- _Exercise description_
Lines with "begin" in the entries below: count them and reply with the number alone.

- _Data items_
^^^^
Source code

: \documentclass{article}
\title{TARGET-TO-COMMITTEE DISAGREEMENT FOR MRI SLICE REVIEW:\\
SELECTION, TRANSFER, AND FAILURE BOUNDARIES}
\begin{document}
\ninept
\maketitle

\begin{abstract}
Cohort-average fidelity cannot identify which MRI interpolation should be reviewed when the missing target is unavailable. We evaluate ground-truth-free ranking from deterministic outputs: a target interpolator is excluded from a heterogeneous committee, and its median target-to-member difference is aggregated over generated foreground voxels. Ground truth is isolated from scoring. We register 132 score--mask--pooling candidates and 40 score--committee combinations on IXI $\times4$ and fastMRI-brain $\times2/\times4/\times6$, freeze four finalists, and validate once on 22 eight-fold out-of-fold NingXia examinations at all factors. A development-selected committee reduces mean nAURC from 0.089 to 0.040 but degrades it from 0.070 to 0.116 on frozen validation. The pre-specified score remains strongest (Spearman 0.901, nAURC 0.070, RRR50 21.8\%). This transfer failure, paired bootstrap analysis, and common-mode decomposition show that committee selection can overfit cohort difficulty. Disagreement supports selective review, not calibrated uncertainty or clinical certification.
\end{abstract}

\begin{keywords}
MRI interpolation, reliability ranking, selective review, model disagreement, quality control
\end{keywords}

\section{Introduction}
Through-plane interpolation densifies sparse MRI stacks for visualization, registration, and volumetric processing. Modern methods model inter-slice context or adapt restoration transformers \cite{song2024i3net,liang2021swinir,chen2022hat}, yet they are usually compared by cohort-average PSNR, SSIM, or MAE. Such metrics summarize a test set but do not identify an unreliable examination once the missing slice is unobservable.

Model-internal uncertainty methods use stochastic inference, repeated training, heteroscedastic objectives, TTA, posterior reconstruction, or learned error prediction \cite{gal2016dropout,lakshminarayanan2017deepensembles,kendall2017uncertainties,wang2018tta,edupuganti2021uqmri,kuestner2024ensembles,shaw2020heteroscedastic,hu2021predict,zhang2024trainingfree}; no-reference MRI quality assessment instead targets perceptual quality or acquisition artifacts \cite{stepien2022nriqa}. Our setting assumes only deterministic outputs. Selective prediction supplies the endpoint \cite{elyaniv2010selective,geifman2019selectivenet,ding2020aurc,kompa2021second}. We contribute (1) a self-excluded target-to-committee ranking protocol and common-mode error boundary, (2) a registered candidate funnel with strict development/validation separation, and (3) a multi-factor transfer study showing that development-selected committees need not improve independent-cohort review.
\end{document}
^^^^
- _Reply to the task_
3